The primary limitations of this study are the retrospective design and the small cohort. Larger prospective and multicenter clinical studies including standardization of the neurological evaluation of ICU patients are needed to define more accurately the neurotoxic concentration threshold of piperacillin and risk factors. Moreover, the value we found here applies only to continuous infusion, and thresholds should be specifically defined for intermittent and extended infusions. Another important limitation is the use of MDRD in daily estimation of GFR for dose adjustment and for describing renal dysfunction.
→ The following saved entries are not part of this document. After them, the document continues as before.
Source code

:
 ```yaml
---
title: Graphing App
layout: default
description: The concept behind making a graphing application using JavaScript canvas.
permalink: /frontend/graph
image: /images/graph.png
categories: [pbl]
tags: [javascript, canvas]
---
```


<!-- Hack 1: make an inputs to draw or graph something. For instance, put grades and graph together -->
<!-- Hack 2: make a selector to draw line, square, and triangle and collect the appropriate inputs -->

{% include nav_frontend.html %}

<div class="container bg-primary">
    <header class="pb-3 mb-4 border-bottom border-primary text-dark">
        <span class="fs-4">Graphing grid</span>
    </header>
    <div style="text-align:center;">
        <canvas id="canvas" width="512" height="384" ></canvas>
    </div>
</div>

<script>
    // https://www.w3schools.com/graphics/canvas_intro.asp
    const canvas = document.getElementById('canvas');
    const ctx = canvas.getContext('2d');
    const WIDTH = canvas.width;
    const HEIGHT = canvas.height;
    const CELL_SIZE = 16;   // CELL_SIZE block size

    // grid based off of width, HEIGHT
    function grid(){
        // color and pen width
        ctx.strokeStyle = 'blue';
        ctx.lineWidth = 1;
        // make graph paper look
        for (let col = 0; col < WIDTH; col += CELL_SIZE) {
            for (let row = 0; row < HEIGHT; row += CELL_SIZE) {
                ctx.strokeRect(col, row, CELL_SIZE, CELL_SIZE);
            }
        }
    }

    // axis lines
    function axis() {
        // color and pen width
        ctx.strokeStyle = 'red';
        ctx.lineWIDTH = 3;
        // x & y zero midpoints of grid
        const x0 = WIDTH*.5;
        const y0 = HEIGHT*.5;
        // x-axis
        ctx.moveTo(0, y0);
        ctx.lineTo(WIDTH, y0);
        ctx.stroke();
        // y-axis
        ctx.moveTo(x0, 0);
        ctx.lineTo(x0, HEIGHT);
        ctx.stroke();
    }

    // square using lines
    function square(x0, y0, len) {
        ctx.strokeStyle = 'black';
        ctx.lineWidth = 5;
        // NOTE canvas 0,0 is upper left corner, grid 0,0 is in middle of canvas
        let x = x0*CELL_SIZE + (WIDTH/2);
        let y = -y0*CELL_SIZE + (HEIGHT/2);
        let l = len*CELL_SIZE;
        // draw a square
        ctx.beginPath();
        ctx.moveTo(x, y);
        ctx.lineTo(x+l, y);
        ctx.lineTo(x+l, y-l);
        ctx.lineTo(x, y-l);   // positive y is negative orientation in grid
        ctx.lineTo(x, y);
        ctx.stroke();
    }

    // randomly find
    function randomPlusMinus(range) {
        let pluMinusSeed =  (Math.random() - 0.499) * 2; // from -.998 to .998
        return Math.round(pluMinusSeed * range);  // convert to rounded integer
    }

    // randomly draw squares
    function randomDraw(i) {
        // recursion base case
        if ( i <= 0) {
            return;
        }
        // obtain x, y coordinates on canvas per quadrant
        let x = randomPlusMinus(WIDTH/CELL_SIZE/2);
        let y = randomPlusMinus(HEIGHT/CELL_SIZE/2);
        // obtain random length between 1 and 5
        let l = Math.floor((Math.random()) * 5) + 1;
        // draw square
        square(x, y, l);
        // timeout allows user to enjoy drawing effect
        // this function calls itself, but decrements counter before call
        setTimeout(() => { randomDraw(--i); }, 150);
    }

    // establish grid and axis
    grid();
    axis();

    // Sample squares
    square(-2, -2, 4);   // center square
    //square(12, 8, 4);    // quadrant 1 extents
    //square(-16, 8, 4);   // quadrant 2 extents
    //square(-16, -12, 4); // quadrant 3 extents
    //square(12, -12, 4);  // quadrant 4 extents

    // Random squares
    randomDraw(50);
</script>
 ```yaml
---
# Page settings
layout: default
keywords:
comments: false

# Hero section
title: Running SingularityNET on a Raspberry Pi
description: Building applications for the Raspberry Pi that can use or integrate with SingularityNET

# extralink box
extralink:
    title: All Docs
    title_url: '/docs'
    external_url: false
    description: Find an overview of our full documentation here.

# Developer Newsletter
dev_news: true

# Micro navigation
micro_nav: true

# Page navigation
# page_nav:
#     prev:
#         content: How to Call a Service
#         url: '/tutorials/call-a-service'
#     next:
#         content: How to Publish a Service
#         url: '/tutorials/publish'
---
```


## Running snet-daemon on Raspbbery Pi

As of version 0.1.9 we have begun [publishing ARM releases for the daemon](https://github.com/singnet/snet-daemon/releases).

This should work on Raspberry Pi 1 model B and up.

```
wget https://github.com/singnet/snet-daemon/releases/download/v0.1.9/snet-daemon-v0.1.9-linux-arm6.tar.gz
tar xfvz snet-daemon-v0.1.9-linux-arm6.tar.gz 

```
Creatinine-based GFR estimates rely on stable serum creatinine concentrations which cannot be present in the ICU. Nevertheless, MDRD may still be relevant in the ICU to predict clearance changes and PK/PD target attainment, as described for ceftazidime (14, 15).
Finally, this study is the first interested in the concentration-neurotoxicity relationship of piperacillin administered combined with tazobactam through continuous infusion in critically ill patients. A piperacillin serum concentration of 157.2 mg/liter would be predictive of neurotoxicity and constitute a concrete and useful criterion for the decision to reduce the piperacillin dose or, in case of a low-susceptibility pathogen, to switch to another antibiotic according to microbiological data and close TDM.
ACKNOWLEDGMENT
We declare we have no conflicts of interest regarding the present work.